乔佥扫了吴有缺一眼,道:“像你这样似的,一只手能捏死。”
淦!
要不要这么羞辱人,
你等着,早晚我吴有缺武学大成,必须把你孙子抓来痛扁一顿。
“你孙子能打的过陈康吗?”想到那个啃手指甲盖的憨憨,吴有缺很难把乔俭让和武林高手联系一块,这会儿陈康可是亡命之徒,很危险的啊!
乔佥未加思索道:“嗯,一只手能捏死吧!”
这天没法聊下去了,
吴有缺道:“好,那就麻烦乔老大孙子跑一趟了,让他带上几个精明能干的,即刻去濡须坞找一个孤儿寡母的人家,盯上一个时辰,要是撞见陈康就地把他剁了。”
“杀之前,问问有没有金子什么的。”
“要是没见着陈康,就把孤儿寡母带回来。”
乔佥迟疑了下,嗫嚅道:“姑爷,没钱就去抢,这样,不太好吧?”
“什么?”
“什么抢,这叫缴懂吗?”吴有缺正气凛然的说道:“陈康可不是什么好东西,在庐江郡作威作福这么些年,开赌档,开青楼,鱼肉乡里,祸害百姓,我们这是替天行道。”
姑爷说的好有道理呀!
乔佥一脸崇拜的望着吴有缺,道:“好,老朽现在就去安排。”
乔佥转身刚要走,吴有缺又喊住他,问道:“乔老,问你个事。”
“嗯?”
乔佥道:“姑爷请讲。”
吴有缺左右扫了一眼,见四下无人,拉着乔佥小声道:“乔老,你觉得郑清廉这人怎样?”
乔佥迟疑了很久,尚未发表意见,吴有缺又道:“这老狗,一看就不是什么好鸟,特么的,我要弄死他。”
乔佥脑门爆冷汗,
吴有缺冷笑道:“当了这么多年的军需官,他肯定贪墨了不少钱吧?”
说不定郑清廉比侯府还富有。
乔翀不问事,乔佥忠厚老实未必能够镇得住郑清廉,至于虎獒军都统裴庆之,吴有缺今儿个也算是见识过了,那就是一个直肠子的傻憨憨,其智力水准和乔俭让完全是拜把子兄弟的级别。
“啧!”
说到郑清廉,乔佥砸了下嘴,沉默许久,不知道该从何说起。
“郑清廉这个人吧,脾气很怪,”
“虽有倚老卖老的嫌疑,连侯爷都要让他三分,侯府上下更是极度憎恶他,但是姑爷想扳倒他,绝无可能。”乔佥语气笃定的说道。
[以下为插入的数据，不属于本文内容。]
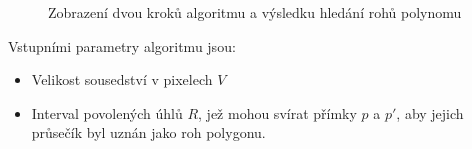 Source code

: \begin{figure}[H]
  \begin{center}
    \caption{Zobrazení dvou kroků algoritmu a výsledku hledání rohů polynomu}
    \label{prilohaHledaniRohuObr}
  \end{center}
\end{figure}

\noindent Vstupními parametry algoritmu jsou:
\begin{itemize}
  \item Velikost sousedství v pixelech $V$
  \item Interval povolených úhlů $R$, jež mohou svírat přímky $p$ a $p'$, aby
  jejich průsečík byl uznán jako roh polygonu. 
\end{itemize}

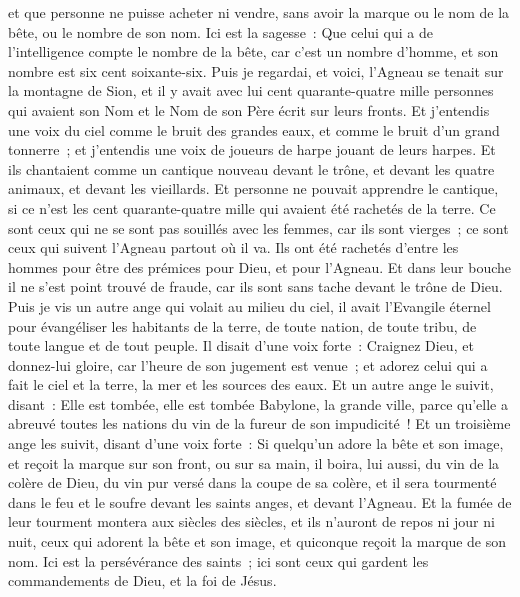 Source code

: \begin{multicols}{2}
et que personne ne puisse acheter ni vendre, sans avoir la marque ou le nom de la bête, ou le nombre de son nom.
Ici est la sagesse~: Que celui qui a de l'intelligence compte le nombre de la bête, car c'est un nombre d'homme, et son nombre est six cent soixante-six.
\VerseOne{}Puis je regardai, et voici, l'Agneau se tenait sur la montagne de Sion, et il y avait avec lui cent quarante-quatre mille personnes qui avaient son Nom et le Nom de son Père écrit sur leurs fronts.
Et j'entendis une voix du ciel comme le bruit des grandes eaux, et comme le bruit d'un grand tonnerre~; et j'entendis une voix de joueurs de harpe jouant de leurs harpes.
Et ils chantaient comme un cantique nouveau devant le trône, et devant les quatre animaux, et devant les vieillards. Et personne ne pouvait apprendre le cantique, si ce n'est les cent quarante-quatre mille qui avaient été rachetés de la terre.
Ce sont ceux qui ne se sont pas souillés avec les femmes, car ils sont vierges~; ce sont ceux qui suivent l'Agneau partout où il va. Ils ont été rachetés d'entre les hommes pour être des prémices pour Dieu, et pour l'Agneau.
Et dans leur bouche il ne s'est point trouvé de fraude, car ils sont sans tache devant le trône de Dieu.
Puis je vis un autre ange qui volait au milieu du ciel, il avait l'Evangile éternel pour évangéliser les habitants de la terre, de toute nation, de toute tribu, de toute langue et de tout peuple.
Il disait d'une voix forte~: Craignez Dieu, et donnez-lui gloire, car l'heure de son jugement est venue~; et adorez celui qui a fait le ciel et la terre, la mer et les sources des eaux.
Et un autre ange le suivit, disant~: Elle est tombée, elle est tombée Babylone, la grande ville, parce qu'elle a abreuvé toutes les nations du vin de la fureur de son impudicité~!
Et un troisième ange les suivit, disant d'une voix forte~: Si quelqu'un adore la bête et son image, et reçoit la marque sur son front, ou sur sa main,
il boira, lui aussi, du vin de la colère de Dieu, du vin pur versé dans la coupe de sa colère, et il sera tourmenté dans le feu et le soufre devant les saints anges, et devant l'Agneau.
Et la fumée de leur tourment montera aux siècles des siècles, et ils n'auront de repos ni jour ni nuit, ceux qui adorent la bête et son image, et quiconque reçoit la marque de son nom.
Ici est la persévérance des saints~; ici sont ceux qui gardent les commandements de Dieu, et la foi de Jésus.

\end{multicols}
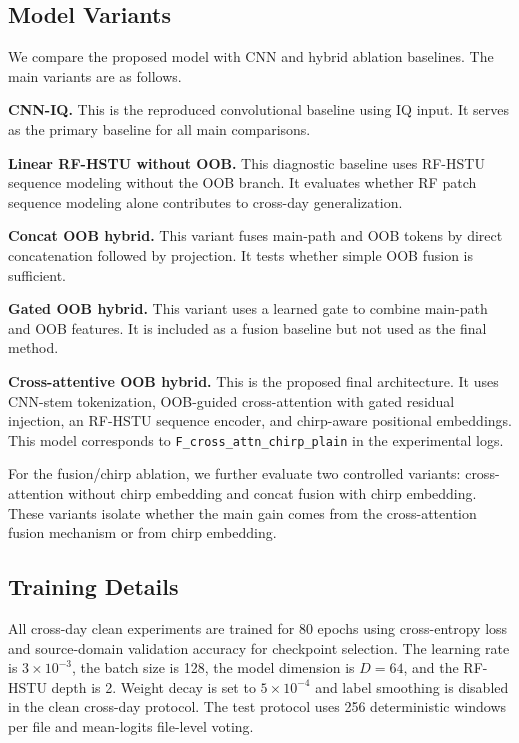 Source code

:\subsection{Model Variants}

We compare the proposed model with CNN and hybrid ablation baselines. The main variants are as follows.

\textbf{CNN-IQ.} This is the reproduced convolutional baseline using IQ input. It serves as the primary baseline for all main comparisons.

\textbf{Linear RF-HSTU without OOB.} This diagnostic baseline uses RF-HSTU sequence modeling without the OOB branch. It evaluates whether RF patch sequence modeling alone contributes to cross-day generalization.

\textbf{Concat OOB hybrid.} This variant fuses main-path and OOB tokens by direct concatenation followed by projection. It tests whether simple OOB fusion is sufficient.

\textbf{Gated OOB hybrid.} This variant uses a learned gate to combine main-path and OOB features. It is included as a fusion baseline but not used as the final method.

\textbf{Cross-attentive OOB hybrid.} This is the proposed final architecture. It uses CNN-stem tokenization, OOB-guided cross-attention with gated residual injection, an RF-HSTU sequence encoder, and chirp-aware positional embeddings. This model corresponds to \texttt{F\_cross\_attn\_chirp\_plain} in the experimental logs.

For the fusion/chirp ablation, we further evaluate two controlled variants: cross-attention without chirp embedding and concat fusion with chirp embedding. These variants isolate whether the main gain comes from the cross-attention fusion mechanism or from chirp embedding.

\subsection{Training Details}

All cross-day clean experiments are trained for 80 epochs using cross-entropy loss and source-domain validation accuracy for checkpoint selection. The learning rate is $3\times10^{-3}$, the batch size is 128, the model dimension is $D=64$, and the RF-HSTU depth is 2. Weight decay is set to $5\times10^{-4}$ and label smoothing is disabled in the clean cross-day protocol. The test protocol uses 256 deterministic windows per file and mean-logits file-level voting.

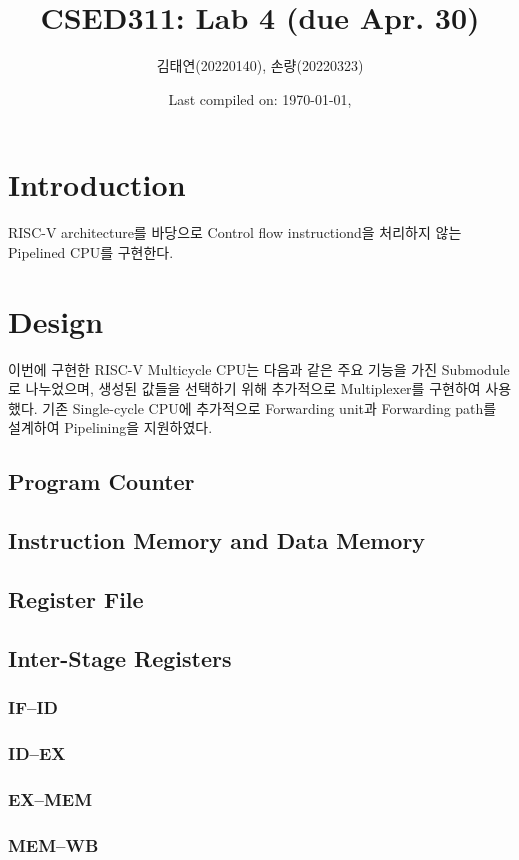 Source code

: \documentclass{scrartcl}
\title{CSED311: Lab 4 (due Apr. 30)}
\author{김태연(20220140), 손량(20220323)}
\date{Last compiled on: \today, \currenttime}
\begin{document}
\maketitle

\section{Introduction}
RISC-V architecture를 바당으로 Control flow instructiond을 처리하지 않는 Pipelined CPU를 구현한다.

\section{Design}
이번에 구현한 RISC-V Multicycle CPU는 다음과 같은 주요 기능을 가진 Submodule로 나누었으며, 생성된 값들을 선택하기 위해
추가적으로 Multiplexer를 구현하여 사용했다. 기존 Single-cycle CPU에 추가적으로 Forwarding unit과 Forwarding path를
설계하여 Pipelining을 지원하였다.

\subsection{Program Counter}

\subsection{Instruction Memory and Data Memory}

\subsection{Register File}

\subsection{Inter-Stage Registers}
\subsubsection{IF--ID}
\subsubsection{ID--EX}
\subsubsection{EX--MEM}
\subsubsection{MEM--WB}
\end{document}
“因为此人从未贪墨过钱财,他甚至比侯府一些仆人过的还要节俭。”
最后乔佥劝道:“郑军需固然脾气臭了些,为我侯府却是忠心耿耿,兢兢业业,从无纰漏,姑爷要是实在不喜此人,离他远一些便是。”
乔佥之言,透露出一个信息,郑清廉此人是一块啃不动的狗骨头,让人无从下嘴。
真的没有贪墨钱财?
吴有缺满脑子都是某著名主持人的警世良言:真的吗?我不信。
“我听说去年年关的时候,郑清廉刚纳了第六房小妾,十五六岁的小姑娘,年轻漂亮,军需官真是人老心不老啊!”六十岁的人了,娶了六个老婆,俭朴之人娶六个老婆?
肯定有猫腻啊!
乔佥哭笑不得的说道:“郑军需之所以平日里节俭,就是为了攒钱纳妾。人非圣贤,谁还没个喜好,郑清廉好……爱美,府中上下无人不知。”
乔佥道:“爱美,又不是作恶。”
吴有缺道:“好,我知道了,乔老去忙你的吧!”
“好嘞!”
乔佥走后,吴有缺去了演武场练武,
吐纳,哈,嘶,哈,嘶。
石锁,重剑,一晃眼功夫一上午没了,吴有缺浑身大汗淋漓,好不畅快。
临近中午,秋桐来喊了,“姑爷,老爷叫你过去吃饭了。”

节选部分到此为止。